The bus just passed by. Fuck Saw. I can watch that shit anytime, and many times over with the cash I now have. Hell, I can probably even reserve the whole cinema. And Jessica, I wonder how she’d react when she sees my new designer bags. Hell, if she were here, what would she do? She probably wouldn’t think twice. She’d stuff the envelope into her bag and run like mad to the nearest shopping center. That girl wouldn’t scruple to spend the money up to the last dollar even if it wasn't hers.

But of course, I’m different. I’m a nicer girl than she is, obviously.

Okay, Amy, back to the money.

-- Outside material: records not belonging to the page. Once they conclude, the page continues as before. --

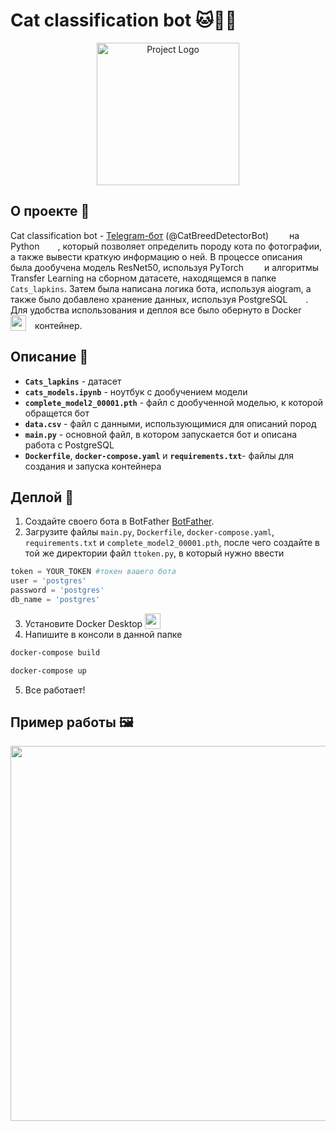 # Cat classification bot 🐱🤖🧠

<p align="center">
      <img src="https://i.ibb.co/1K7DDsf/logo.webp" alt="Project Logo" width="228">
</p>

## О проекте 📖

Cat classification bot - <a href="https://t.me/CatBreedDetectorBot">Telegram-бот</a> (@CatBreedDetectorBot) <img src="https://upload.wikimedia.org/wikipedia/commons/thumb/8/82/Telegram_logo.svg/2048px-Telegram_logo.svg.png" width="15" style="padding-right:10px; vertical-align:bottom;"> на Python <img src="https://upload.wikimedia.org/wikipedia/commons/thumb/c/cf/Python_logo_51.svg/1200px-Python_logo_51.svg.png" width="15" style="padding-right:10px; vertical-align:bottom;">, который позволяет определить породу кота по фотографии, а также вывести
краткую информацию о ней. В процессе описания была дообучена модель ResNet50, используя PyTorch <img src="https://upload.wikimedia.org/wikipedia/commons/thumb/1/10/PyTorch_logo_icon.svg/1200px-PyTorch_logo_icon.svg.png" width="15" style="padding-right:10px; vertical-align:bottom;"> и алгоритмы Transfer Learning на сборном датасете, находящемся в папке `Cats_lapkins`. Затем была написана логика бота, используя aiogram, а также было добавлено хранение данных, используя PostgreSQL <img src="https://upload.wikimedia.org/wikipedia/commons/thumb/2/29/Postgresql_elephant.svg/993px-Postgresql_elephant.svg.png" width="15" style="padding-right:10px; vertical-align:bottom;">. Для удобства использования и деплоя все было обернуто в Docker <img src="https://upload.wikimedia.org/wikipedia/commons/e/ea/Docker_%28container_engine%29_logo_%28cropped%29.png" width="25" style="padding-right:10px; vertical-align:bottom;"> контейнер.

## Описание 📝

-  **`Cats_lapkins`** - датасет
-  **`cats_models.ipynb`** - ноутбук с дообучением модели
-  **`complete_model2_00001.pth`** - файл с дообученной моделью, к которой обращется бот
-  **`data.csv`** - файл с данными, использующимися для описаний пород
-  **`main.py`** - основной файл, в котором запускается бот и описана работа с PostgreSQL
-  **`Dockerfile`**, **`docker-compose.yaml`** и **`requirements.txt`**- файлы для создания и запуска контейнера

## Деплой 🚀
1. Создайте своего бота в BotFather <a href="https://t.me/BotFather">BotFather</a>.
2. Загрузите файлы `main.py`, `Dockerfile`, `docker-compose.yaml`, `requirements.txt` и `complete_model2_00001.pth`, после чего создайте в той же директории файл `ttoken.py`, в который нужно ввести 
```python
token = YOUR_TOKEN #токен вашего бота
user = 'postgres'
password = 'postgres'
db_name = 'postgres'
```
3. Установите Docker Desktop <img src="https://upload.wikimedia.org/wikipedia/commons/e/ea/Docker_%28container_engine%29_logo_%28cropped%29.png" width="25" style="padding-right:10px; vertical-align:bottom;">
4. Напишите в консоли в данной папке
```bash
docker-compose build
```
```bash
docker-compose up
```
5. Все работает!

## Пример работы 🖼️
<p align="center">
<img src="https://github.com/yaromirgusev/Cat-classification-bot/assets/131535027/6e5ffa35-ac7a-43a1-850c-ae6f970ea5c9" width="600">
</p>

This is a lot of money. I can probably stuff some Franklins into my purse—some, not all—and leave the rest in the envelope. No one would notice, I’m sure. Hey, that’s a good idea. Just a little, okay, twenty, maybe thirty, hell, why not half of the cash? There’s too many here anyway. And it’s not like anyone’s going back for it. Also, finders, keepers. The owner should at least be grateful I didn’t take the whole amount.

Maybe this is enough. I should’ve brought a bigger purse, dammit. If I had known I’d come across such, well, obscene amount of money I should’ve brought a goddamn suitcase. Then I wouldn’t have a—

“Hey, wait, who are you? Hey, where are you taking me? Also, it’s May, for Christ’s sake, why are you wearing a leather jacket? You must be sweating like... Hey! Get your hands off me! I know my rights, goddamit! Why do you have to tell me? What? What “entrapment”? Drugs? I don’t even do drugs, you moron, do I look like an addict to you? Stop touching me! Get that cuff off! My purse, hey! I didn’t do anything! I don’t know what you’re talking about! Get off me! Hey! I said—”



Two men clad in blue shirts got out of the surveillance van and watched the girl’s futile struggle inside the police car. The shorter of the two donned gloves and pushed the manila envelope and purse that fell on the pavement into plastic bags.

The other patted his shoulder and said, “Good work, officer. Who would’ve thought it’s a girl?” then laughed. The one with the Ziplocs shook his head, saying, “And a pretty one at that. Wearing a mini-skirt while picking up the payment for the drugs she sold? Some nerve that girl has.”

The other man also shook his head. “Yeah. Unbelievable.”